→ Prompt: Leave the pictures out. Retype exactly the lines below from the one containing "Created with loading function exports" through the one containing "К началу большинства", and no others.

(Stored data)

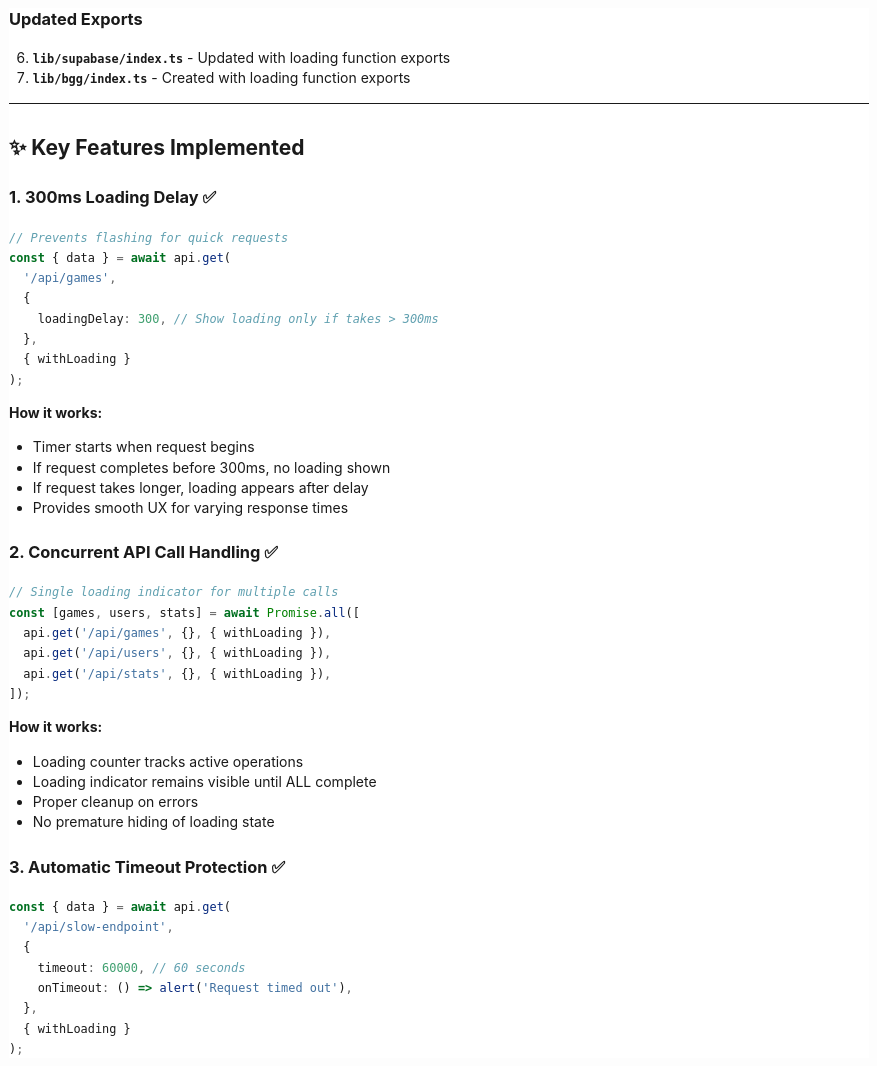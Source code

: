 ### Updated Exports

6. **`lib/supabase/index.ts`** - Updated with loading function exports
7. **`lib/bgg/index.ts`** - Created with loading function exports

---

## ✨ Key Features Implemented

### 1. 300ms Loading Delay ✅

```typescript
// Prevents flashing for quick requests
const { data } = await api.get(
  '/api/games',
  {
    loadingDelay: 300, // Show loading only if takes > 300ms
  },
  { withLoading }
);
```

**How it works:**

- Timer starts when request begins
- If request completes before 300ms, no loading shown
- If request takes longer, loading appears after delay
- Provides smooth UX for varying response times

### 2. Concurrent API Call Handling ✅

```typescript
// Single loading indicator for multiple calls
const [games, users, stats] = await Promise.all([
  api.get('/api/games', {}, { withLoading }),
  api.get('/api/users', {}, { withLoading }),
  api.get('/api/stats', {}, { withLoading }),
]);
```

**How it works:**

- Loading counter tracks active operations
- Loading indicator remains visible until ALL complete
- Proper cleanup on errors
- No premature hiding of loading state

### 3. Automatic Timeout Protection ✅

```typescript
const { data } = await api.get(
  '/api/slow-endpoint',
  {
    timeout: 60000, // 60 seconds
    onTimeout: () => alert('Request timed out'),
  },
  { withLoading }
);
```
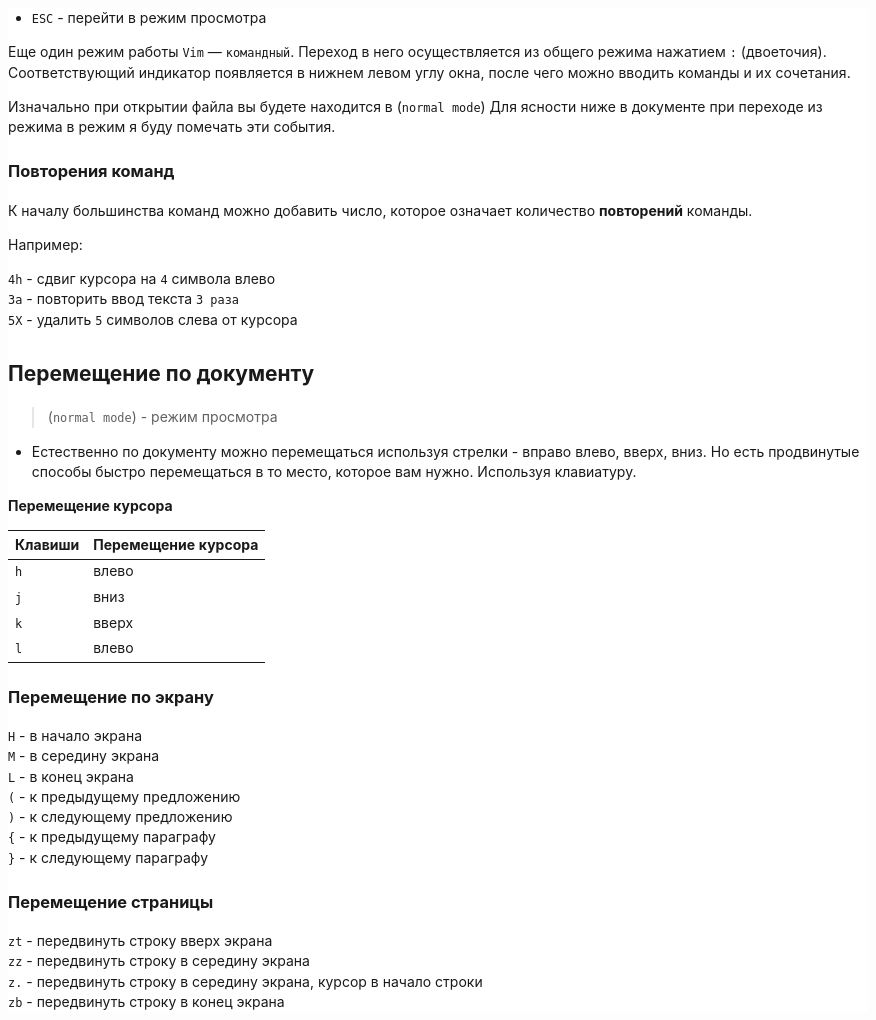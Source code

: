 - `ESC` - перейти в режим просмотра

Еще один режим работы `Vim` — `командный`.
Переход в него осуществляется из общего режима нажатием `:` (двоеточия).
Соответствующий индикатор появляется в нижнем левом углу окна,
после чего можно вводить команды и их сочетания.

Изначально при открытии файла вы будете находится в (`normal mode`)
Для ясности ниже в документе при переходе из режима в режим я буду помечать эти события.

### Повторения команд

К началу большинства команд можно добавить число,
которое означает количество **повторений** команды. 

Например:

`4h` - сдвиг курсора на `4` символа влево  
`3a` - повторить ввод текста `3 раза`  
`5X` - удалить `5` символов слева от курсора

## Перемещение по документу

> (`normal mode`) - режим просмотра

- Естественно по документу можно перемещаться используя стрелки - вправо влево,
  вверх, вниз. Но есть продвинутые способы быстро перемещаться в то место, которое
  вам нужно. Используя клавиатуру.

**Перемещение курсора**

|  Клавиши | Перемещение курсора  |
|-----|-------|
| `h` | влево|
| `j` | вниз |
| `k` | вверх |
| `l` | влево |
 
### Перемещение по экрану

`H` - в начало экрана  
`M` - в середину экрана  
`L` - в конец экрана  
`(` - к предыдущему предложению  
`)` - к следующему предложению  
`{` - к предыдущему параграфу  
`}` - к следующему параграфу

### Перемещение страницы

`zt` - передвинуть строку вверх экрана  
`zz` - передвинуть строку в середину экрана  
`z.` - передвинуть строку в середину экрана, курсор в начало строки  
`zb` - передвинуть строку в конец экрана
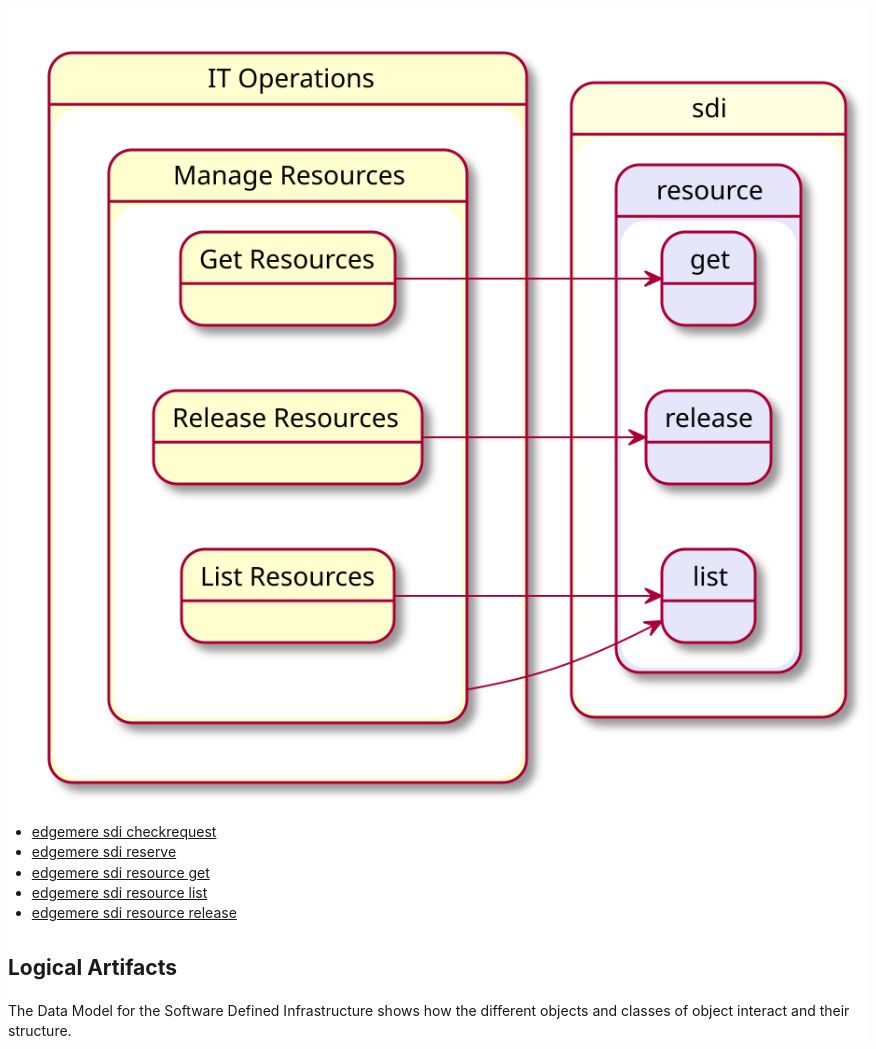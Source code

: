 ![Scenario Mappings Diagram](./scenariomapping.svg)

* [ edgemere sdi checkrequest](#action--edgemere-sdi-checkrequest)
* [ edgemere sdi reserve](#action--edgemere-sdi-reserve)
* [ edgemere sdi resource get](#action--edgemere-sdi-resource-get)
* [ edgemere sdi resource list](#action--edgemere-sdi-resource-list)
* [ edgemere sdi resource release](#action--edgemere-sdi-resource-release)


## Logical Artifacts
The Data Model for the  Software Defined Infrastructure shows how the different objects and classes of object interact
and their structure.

→ Written response:
7. **`lib/bgg/index.ts`** - Created with loading function exports

---

## ✨ Key Features Implemented

### 1. 300ms Loading Delay ✅

```typescript
// Prevents flashing for quick requests
const { data } = await api.get(
  '/api/games',
  {
    loadingDelay: 300, // Show loading only if takes > 300ms
  },
  { withLoading }
);
```

**How it works:**

- Timer starts when request begins
- If request completes before 300ms, no loading shown
- If request takes longer, loading appears after delay
- Provides smooth UX for varying response times

### 2. Concurrent API Call Handling ✅

```typescript
// Single loading indicator for multiple calls
const [games, users, stats] = await Promise.all([
  api.get('/api/games', {}, { withLoading }),
  api.get('/api/users', {}, { withLoading }),
  api.get('/api/stats', {}, { withLoading }),
]);
```

**How it works:**

- Loading counter tracks active operations
- Loading indicator remains visible until ALL complete
- Proper cleanup on errors
- No premature hiding of loading state

### 3. Automatic Timeout Protection ✅

```typescript
const { data } = await api.get(
  '/api/slow-endpoint',
  {
    timeout: 60000, // 60 seconds
    onTimeout: () => alert('Request timed out'),
  },
  { withLoading }
);
```
Source code

: - `ESC` - перейти в режим просмотра

Еще один режим работы `Vim` — `командный`.
Переход в него осуществляется из общего режима нажатием `:` (двоеточия).
Соответствующий индикатор появляется в нижнем левом углу окна,
после чего можно вводить команды и их сочетания.

Изначально при открытии файла вы будете находится в (`normal mode`)
Для ясности ниже в документе при переходе из режима в режим я буду помечать эти события.

### Повторения команд

К началу большинства команд можно добавить число,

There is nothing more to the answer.